I have no idea. But I'm sure someone will write in at some point next week and set me straight — probably citing Wikipedia as a source. Sigh. Anyway, whether bees have jointed ambulatory limbs is actually quite irrelevant to this next bit of info. But you probably already gathered that.

Sharon Dietz, proprietor of the nifty little Morrisville café The Bee's Knees, has been threatening to sell her valley hotspot for about as long as I've been writing for Seven Days. Geez, I hope there's no correlation.

Thankfully, it appears she's had a change of heart, and has refocused her efforts towards keeping the place open — even eventually expanding. Citing a second wind, Dietz plans to redouble her efforts by enlisting the aid of experienced chefs and café managers to guide the restaurant/coffee shop in the direction it's been begging to go for years. Problem is, she hasn't found them yet.

Normally, I wouldn't use SoundBites for what is essentially a glorified "Help wanted" ad. But given The Bee's Knees' status as the heart and soul of Morrisville's burgeoning arts community, I thought I'd lend a hand.

If you've never been, I strongly urge you to make the trip down Route 100 and check it out.

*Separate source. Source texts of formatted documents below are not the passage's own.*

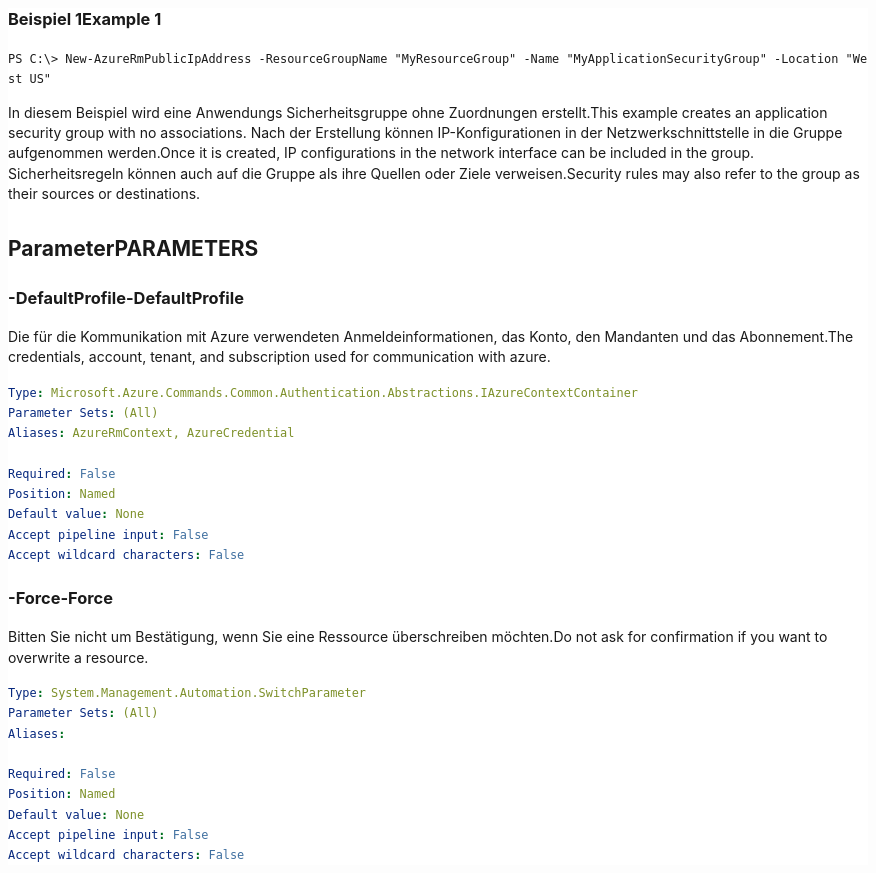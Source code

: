 ### <span data-ttu-id="3d42f-108">Beispiel 1</span><span class="sxs-lookup"><span data-stu-id="3d42f-108">Example 1</span></span>
```
PS C:\> New-AzureRmPublicIpAddress -ResourceGroupName "MyResourceGroup" -Name "MyApplicationSecurityGroup" -Location "West US"
```

<span data-ttu-id="3d42f-109">In diesem Beispiel wird eine Anwendungs Sicherheitsgruppe ohne Zuordnungen erstellt.</span><span class="sxs-lookup"><span data-stu-id="3d42f-109">This example creates an application security group with no associations.</span></span> <span data-ttu-id="3d42f-110">Nach der Erstellung können IP-Konfigurationen in der Netzwerkschnittstelle in die Gruppe aufgenommen werden.</span><span class="sxs-lookup"><span data-stu-id="3d42f-110">Once it is created, IP configurations in the network interface can be included in the group.</span></span> <span data-ttu-id="3d42f-111">Sicherheitsregeln können auch auf die Gruppe als ihre Quellen oder Ziele verweisen.</span><span class="sxs-lookup"><span data-stu-id="3d42f-111">Security rules may also refer to the group as their sources or destinations.</span></span>

## <span data-ttu-id="3d42f-112">Parameter</span><span class="sxs-lookup"><span data-stu-id="3d42f-112">PARAMETERS</span></span>

### <span data-ttu-id="3d42f-113">-DefaultProfile</span><span class="sxs-lookup"><span data-stu-id="3d42f-113">-DefaultProfile</span></span>
<span data-ttu-id="3d42f-114">Die für die Kommunikation mit Azure verwendeten Anmeldeinformationen, das Konto, den Mandanten und das Abonnement.</span><span class="sxs-lookup"><span data-stu-id="3d42f-114">The credentials, account, tenant, and subscription used for communication with azure.</span></span>

```yaml
Type: Microsoft.Azure.Commands.Common.Authentication.Abstractions.IAzureContextContainer
Parameter Sets: (All)
Aliases: AzureRmContext, AzureCredential

Required: False
Position: Named
Default value: None
Accept pipeline input: False
Accept wildcard characters: False
```

### <span data-ttu-id="3d42f-115">-Force</span><span class="sxs-lookup"><span data-stu-id="3d42f-115">-Force</span></span>
<span data-ttu-id="3d42f-116">Bitten Sie nicht um Bestätigung, wenn Sie eine Ressource überschreiben möchten.</span><span class="sxs-lookup"><span data-stu-id="3d42f-116">Do not ask for confirmation if you want to overwrite a resource.</span></span>

```yaml
Type: System.Management.Automation.SwitchParameter
Parameter Sets: (All)
Aliases: 

Required: False
Position: Named
Default value: None
Accept pipeline input: False
Accept wildcard characters: False
```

They have great music in one of the coziest settings this side of Radio Bean, their locally focused menu is positively mouth-watering, and they've got a really cool little bar. Who knows, maybe you'll find a new job to boot.


Speaking of the Bean, I just have to drop in a line about this next show.

If you've lived in Burlington for any length of time, you know Super Birdman. Or at least you know his bicycle — and no, I'm not talking about the tie-dyed Nader dude.

The Queen City's favorite Jamaican transplant — and his eye-catching ride — is a downtown icon. I've heard he even charges tourists to photograph his multi-colored bike. How entrepreneurial!

He is also, believe it or not, a reggae singer.

I should explain that Birdman's music sounds, well, exactly like how you'd imagine a Jamaican riding a bike covered in stuffed animals and pinwheels would sound. And it's great.

If you've never caught his act, I suggest you make your way to the tiny hipster hangout on North Winooski Avenue this Sunday night and check out Super Birdman's Birthday Bashdown. Consider it a Burlington music-fan rite of passage.